** ENTRIES PROVIDED follows **

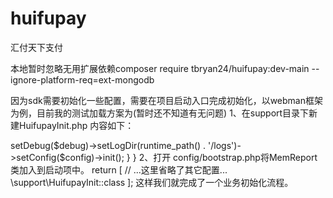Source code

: # huifupay

汇付天下支付

本地暂时忽略无用扩展依赖composer require tbryan24/huifupay:dev-main --ignore-platform-req=ext-mongodb

因为sdk需要初始化一些配置，需要在项目启动入口完成初始化，以webman框架为例，目前我的测试加载方案为(暂时还不知道有无问题)
1、在support目录下新建HuifupayInit.php
内容如下：
<?php

namespace support;

use tbryan24\Huifupay\Huifupay;
use Webman\Bootstrap;

class HuifupayInit implements Bootstrap
{
    public static function start($worker)
    {
        $debug = false;
        if (true === config('app.debug')) {
            $debug = true;
        }
        $config["sys_id"] = "6666000146998706";
        $config["product_id"] = "PAYUN";
        $config["rsa_merch_private_key"] = "填写你的商户私钥";
        $config["rsa_huifu_public_key"] = "填写你的汇付公钥";
        $huifupay = new Huifupay();
        $huifupay->setDebug($debug)->setLogDir(runtime_path() . '/logs')->setConfig($config)->init();
    }
}

2、打开 config/bootstrap.php将MemReport类加入到启动项中。

return [
    // ...这里省略了其它配置...

    \support\HuifupayInit::class
];

这样我们就完成了一个业务初始化流程。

** End of ENTRIES PROVIDED **

EXERCISE DIRECTIONS: Gather each line in the entries above where the string "debug" is found.

OUTPUT BELOW:
        $debug = false;
        if (true === config('app.debug')) {
            $debug = true;
        $huifupay->setDebug($debug)->setLogDir(runtime_path() . '/logs')->setConfig($config)->init();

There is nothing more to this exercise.